Co-morbidities and Contributing External Factors
Apart from all of the cellular, metabolic, tissue quality and vascular changes of aging there are a multitude of external factors at play that can influence the rate of tendon degeneration that clinicians should be aware of.
Research has shown that diabetes causes premature aging and degeneration. Collagen from 40-year-old diabetic has been found to be comparable to that of those close to 100 years of age (33).
Nutritional deficiencies are also be associated with tendon degeneration. Protein is needed for the necessary amino acids of collagen and other proteins, and carbohydrates for the maintenance of the ground substance. Emerging evidence shows that specific collagen peptides may help with tendon repair as well (24,25), counteracting catabolic effects of tissue damage (25), enhance connective tissue remodeling (26,28) and enhancing clinical outcomes (27-31) especially when paired with specific exercise rehabilitation.
Medications such as corticosteroids and fluoroquinolones are catabolic, especially at high levels and with chronic use because they inhibit the production of new collagen (9,38).
Exercise and physical activity, or the lack of activity also stimulates specific responses in tendons. Exercise appears to have a beneficial effect on aging tendons (10,34), but of course individual caution should be used in terms of exercise type in those prone to tendon injury, or with past injury.
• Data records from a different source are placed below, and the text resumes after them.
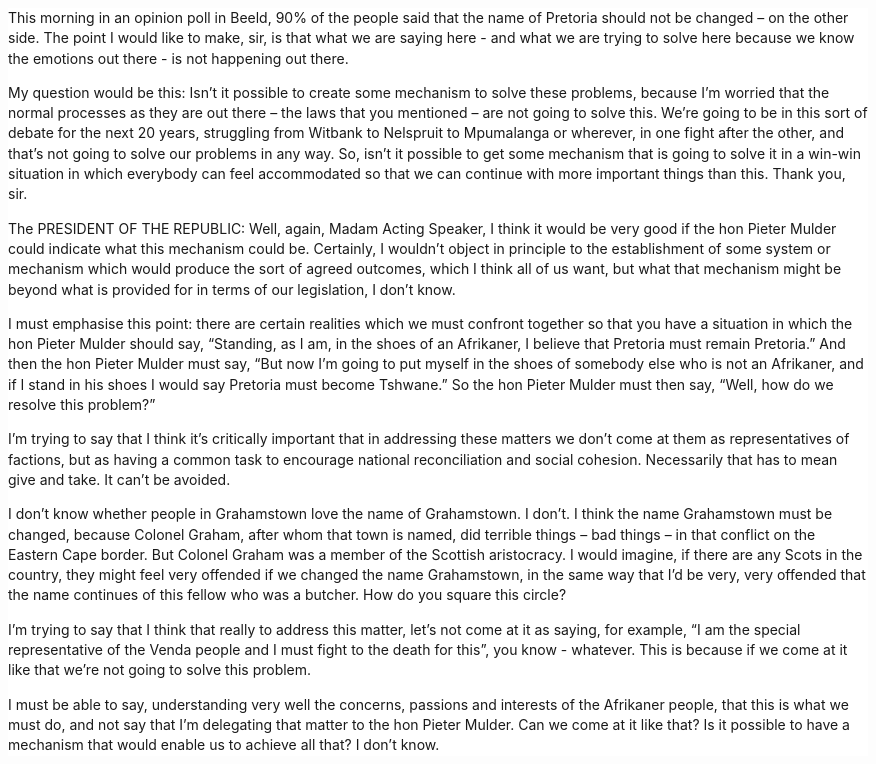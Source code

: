 This morning in an opinion poll in Beeld, 90% of the people said that the
name of Pretoria should not be changed – on the other side. The point I
would like to make, sir, is that what we are saying here - and what we are
trying to solve here because we know the emotions out there - is not
happening out there.

My question would be this: Isn’t it possible to create some mechanism to
solve these problems, because I’m worried that the normal processes as they
are out there – the laws that you mentioned – are not going to solve this.
We’re going to be in this sort of debate for the next 20 years, struggling
from Witbank to Nelspruit to Mpumalanga or wherever, in one fight after the
other, and that’s not going to solve our problems in any way. So, isn’t it
possible to get some mechanism that is going to solve it in a win-win
situation in which everybody can feel accommodated so that we can continue
with more important things than this. Thank you, sir.

The PRESIDENT OF THE REPUBLIC: Well, again, Madam Acting Speaker, I think
it would be very good if the hon Pieter Mulder could indicate what this
mechanism could be. Certainly, I wouldn’t object in principle to the
establishment of some system or mechanism which would produce the sort of
agreed outcomes, which I think all of us want, but what that mechanism
might be beyond what is provided for in terms of our legislation, I don’t
know.

I must emphasise this point: there are certain realities which we must
confront together so that you have a situation in which the hon Pieter
Mulder should say, “Standing, as I am, in the shoes of an Afrikaner, I
believe that Pretoria must remain Pretoria.” And then the hon Pieter Mulder
must say, “But now I’m going to put myself in the shoes of somebody else
who is not an Afrikaner, and if I stand in his shoes I would say Pretoria
must become Tshwane.” So the hon Pieter Mulder must then say, “Well, how do
we resolve this problem?”

I’m trying to say that I think it’s critically important that in addressing
these matters we don’t come at them as representatives of factions, but as
having a common task to encourage national reconciliation and social
cohesion. Necessarily that has to mean give and take. It can’t be avoided.

I don’t know whether people in Grahamstown love the name of Grahamstown. I
don’t. I think the name Grahamstown must be changed, because Colonel
Graham, after whom that town is named, did terrible things – bad things –
in that conflict on the Eastern Cape border. But Colonel Graham was a
member of the Scottish aristocracy. I would imagine, if there are any Scots
in the country, they might feel very offended if we changed the name
Grahamstown, in the same way that I’d be very, very offended that the name
continues of this fellow who was a butcher. How do you square this circle?

I’m trying to say that I think that really to address this matter, let’s
not come at it as saying, for example, “I am the special representative of
the Venda people and I must fight to the death for this”, you know -
whatever. This is because if we come at it like that we’re not going to
solve this problem.

I must be able to say, understanding very well the concerns, passions and
interests of the Afrikaner people, that this is what we must do, and not
say that I’m delegating that matter to the hon Pieter Mulder. Can we come
at it like that? Is it possible to have a mechanism that would enable us to
achieve all that? I don’t know.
Long-term exercise increases the mass, collagen content, cross-sectional area, tensile strength, weight-to-length ratio, and load-to-failure of tendon tissue (10,32,35–37). Exercise could reduce the rate of degeneration but may not completely prevent injury or degeneration. With one of the mechanisms of an aging tendon being poor blood supply a sedentary lifestyle will decrease circulation and result in less nutrients, oxygen and overall cellular health (21).
In clinical practice, providing patients with sound nutritional and exercise advice are key preventative measures that can be taken to prevent age-related tendon degeneration and related symptoms.
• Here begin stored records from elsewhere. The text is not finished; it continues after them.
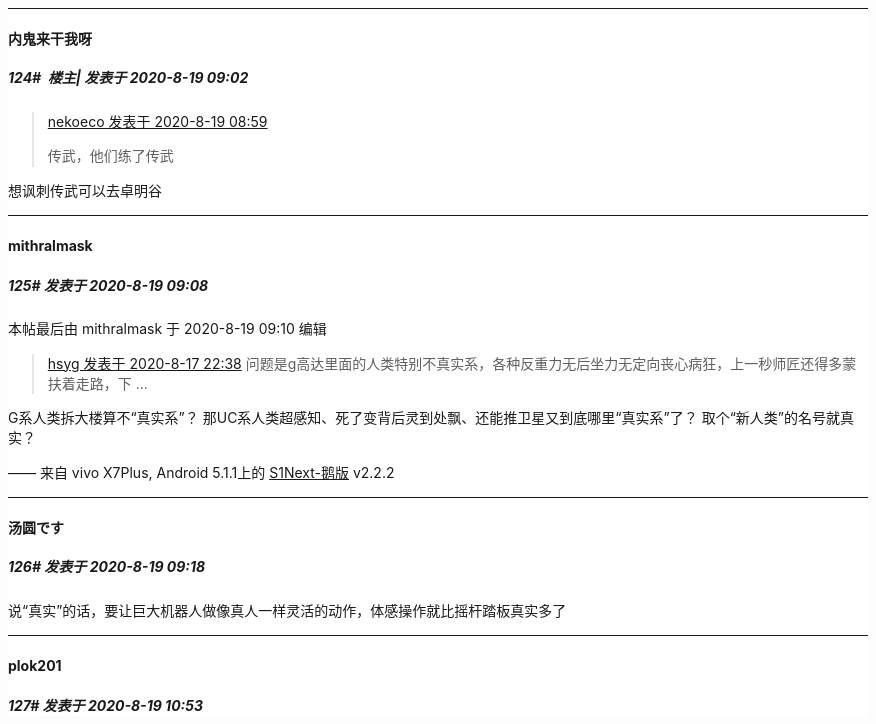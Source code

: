 


*****

####  内鬼来干我呀  
##### 124#         楼主| 发表于 2020-8-19 09:02



<blockquote><a href="httphttps://bbs.saraba1st.com/2b/forum.php?mod=redirect&amp;goto=findpost&amp;pid=48481419&amp;ptid=1955098" target="_blank">nekoeco 发表于 2020-8-19 08:59</a>

传武，他们练了传武</blockquote>
想讽刺传武可以去卓明谷







*****

####  mithralmask  
##### 125#       发表于 2020-8-19 09:08



 本帖最后由 mithralmask 于 2020-8-19 09:10 编辑 
<blockquote><a href="httphttps://bbs.saraba1st.com/2b/forum.php?mod=redirect&amp;goto=findpost&amp;pid=48466065&amp;ptid=1955098" target="_blank">hsyg 发表于 2020-8-17 22:38</a>
问题是g高达里面的人类特别不真实系，各种反重力无后坐力无定向丧心病狂，上一秒师匠还得多蒙扶着走路，下 ...</blockquote>
G系人类拆大楼算不“真实系”？
那UC系人类超感知、死了变背后灵到处飘、还能推卫星又到底哪里“真实系”了？
取个“新人类”的名号就真实？

—— 来自 vivo X7Plus, Android 5.1.1上的 [S1Next-鹅版](https://github.com/ykrank/S1-Next/releases) v2.2.2







*****

####  汤圆です  
##### 126#       发表于 2020-8-19 09:18




说“真实”的话，要让巨大机器人做像真人一样灵活的动作，体感操作就比摇杆踏板真实多了







*****

####  plok201  
##### 127#       发表于 2020-8-19 10:53
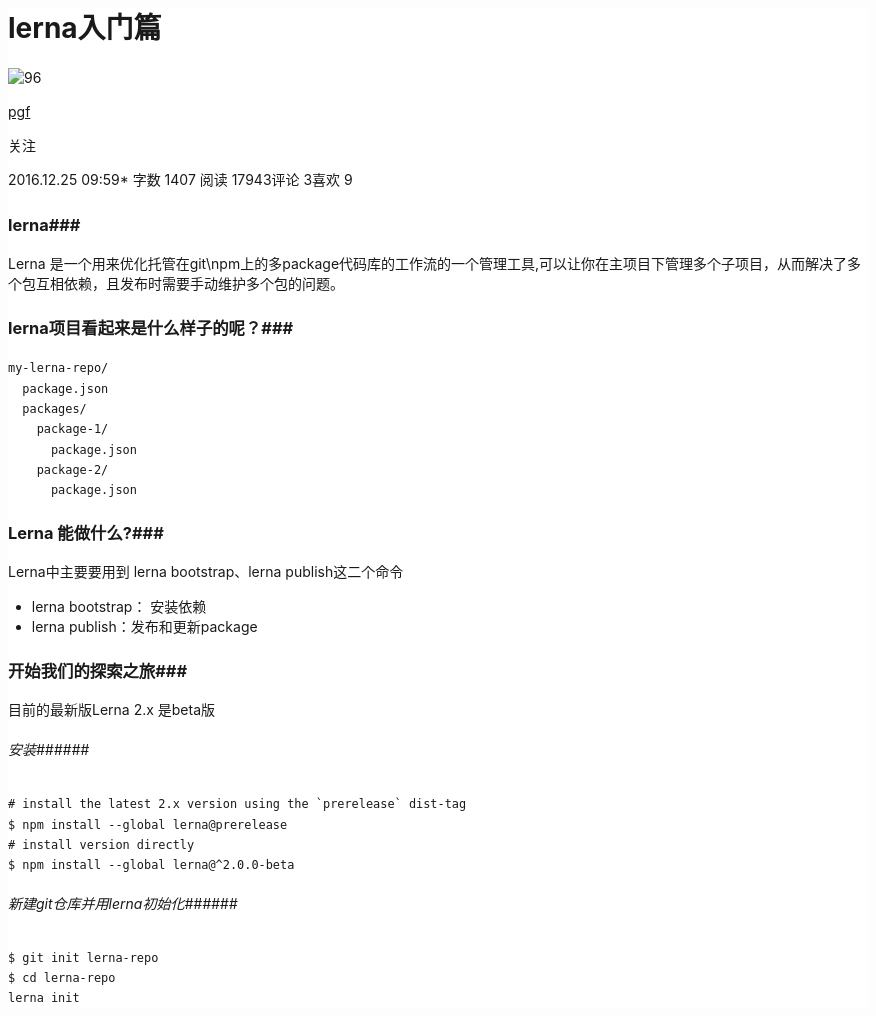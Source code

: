 # lerna入门篇

![96](https://upload.jianshu.io/users/upload_avatars/2260295/91ffe0e194b5.png?imageMogr2/auto-orient/strip|imageView2/1/w/96/h/96)

 

[pgf](https://www.jianshu.com/u/5a8324909794)

 

关注

2016.12.25 09:59* 字数 1407 阅读 17943评论 3喜欢 9

### lerna###

Lerna 是一个用来优化托管在git\npm上的多package代码库的工作流的一个管理工具,可以让你在主项目下管理多个子项目，从而解决了多个包互相依赖，且发布时需要手动维护多个包的问题。

### lerna项目看起来是什么样子的呢？###

```
my-lerna-repo/
  package.json
  packages/
    package-1/
      package.json
    package-2/
      package.json
```

### Lerna 能做什么?###

Lerna中主要要用到 lerna bootstrap、lerna publish这二个命令

- lerna bootstrap： 安装依赖
- lerna publish：发布和更新package

### 开始我们的探索之旅###

目前的最新版Lerna 2.x 是beta版

###### 安装######

```
# install the latest 2.x version using the `prerelease` dist-tag 
$ npm install --global lerna@prerelease
# install version directly 
$ npm install --global lerna@^2.0.0-beta
```

###### 新建git仓库并用lerna初始化######

```
$ git init lerna-repo
$ cd lerna-repo
lerna init
```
Daily stretching, mobility exercises, and compound multi-joint movements will help maintain range of motion and tissue compliance.
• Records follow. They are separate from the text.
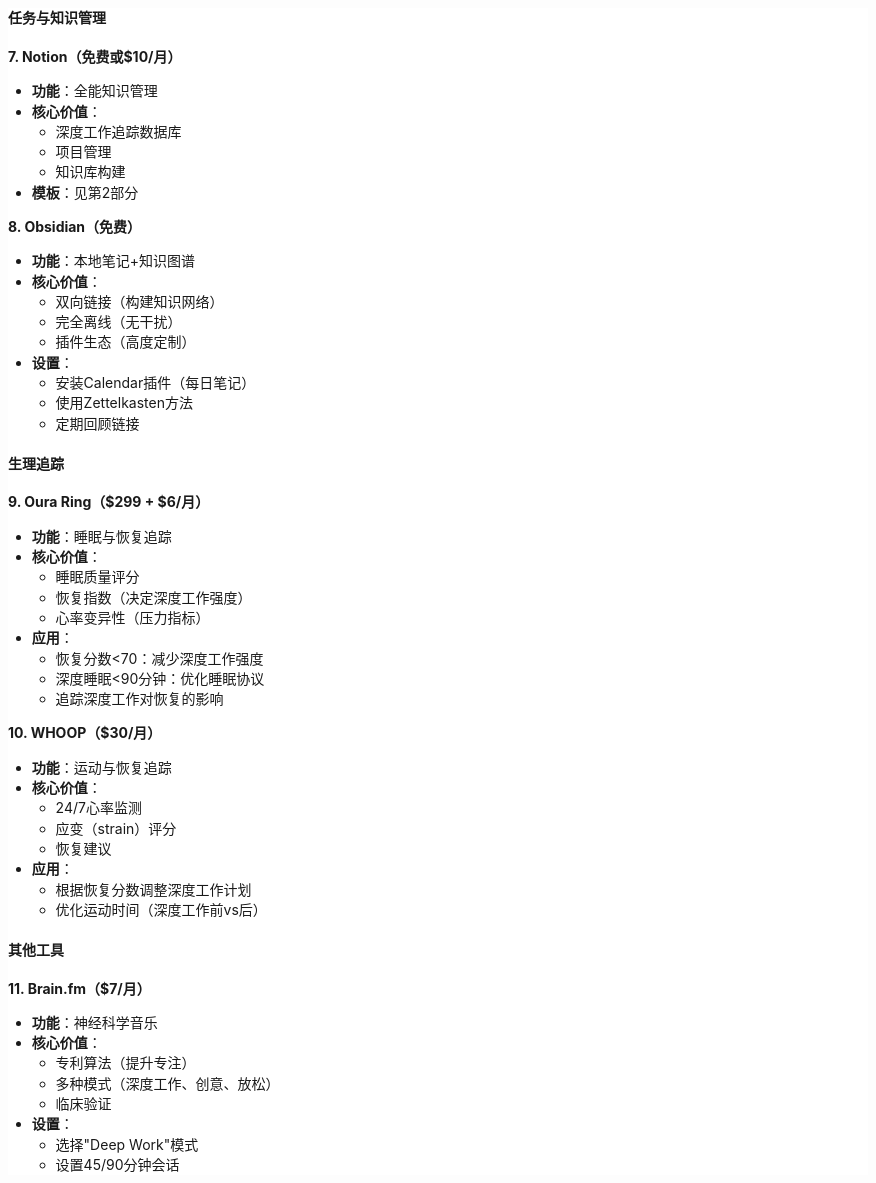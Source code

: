 #### 任务与知识管理

**7. Notion（免费或$10/月）**
- **功能**：全能知识管理
- **核心价值**：
  * 深度工作追踪数据库
  * 项目管理
  * 知识库构建
- **模板**：见第2部分

**8. Obsidian（免费）**
- **功能**：本地笔记+知识图谱
- **核心价值**：
  * 双向链接（构建知识网络）
  * 完全离线（无干扰）
  * 插件生态（高度定制）
- **设置**：
  * 安装Calendar插件（每日笔记）
  * 使用Zettelkasten方法
  * 定期回顾链接

#### 生理追踪

**9. Oura Ring（$299 + $6/月）**
- **功能**：睡眠与恢复追踪
- **核心价值**：
  * 睡眠质量评分
  * 恢复指数（决定深度工作强度）
  * 心率变异性（压力指标）
- **应用**：
  * 恢复分数<70：减少深度工作强度
  * 深度睡眠<90分钟：优化睡眠协议
  * 追踪深度工作对恢复的影响

**10. WHOOP（$30/月）**
- **功能**：运动与恢复追踪
- **核心价值**：
  * 24/7心率监测
  * 应变（strain）评分
  * 恢复建议
- **应用**：
  * 根据恢复分数调整深度工作计划
  * 优化运动时间（深度工作前vs后）

#### 其他工具

**11. Brain.fm（$7/月）**
- **功能**：神经科学音乐
- **核心价值**：
  * 专利算法（提升专注）
  * 多种模式（深度工作、创意、放松）
  * 临床验证
- **设置**：
  * 选择"Deep Work"模式
  * 设置45/90分钟会话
Long warm-ups and cooling-down periods should also be part of the routine. The older an individual, the more gradual increase in intensity, shorter duration and less frequent bouts of exercise are recommended.
Movements with strong impact, quick acceleration or quick deceleration movements, like sprinting and jumping should be avoided. Better alternatives would be swimming, rowing, cycling, walking and full body resistance exercises such as squats, deadlifts and presses would also be acceptable.
Finally, as mentioned earlier nutrition also plays a key role in the aging process, and degeneration of tendons. The dietary reference intake (DRI) for an individual should be at least 0.8 g or protein per kilogram of body weight, which amounts to about 56 grams per day of protein for normal tissue repair and maintenance. Following a Mediterranean diet will provide sufficient macro and micronutrients that are not only essential to connective tissue synthesis, but anti-inflammatory (39,40) and demonstrate the ability to limit chronic inflammatory mechanisms (40). In order to maximize tendon strength and tissue healing additional vitamin C and magnesium, along with collagen peptides and mucopolysaccharides should be supplemented during acute injury, tissue regeneration and tissue remodeling as a patient undergoes physical rehab.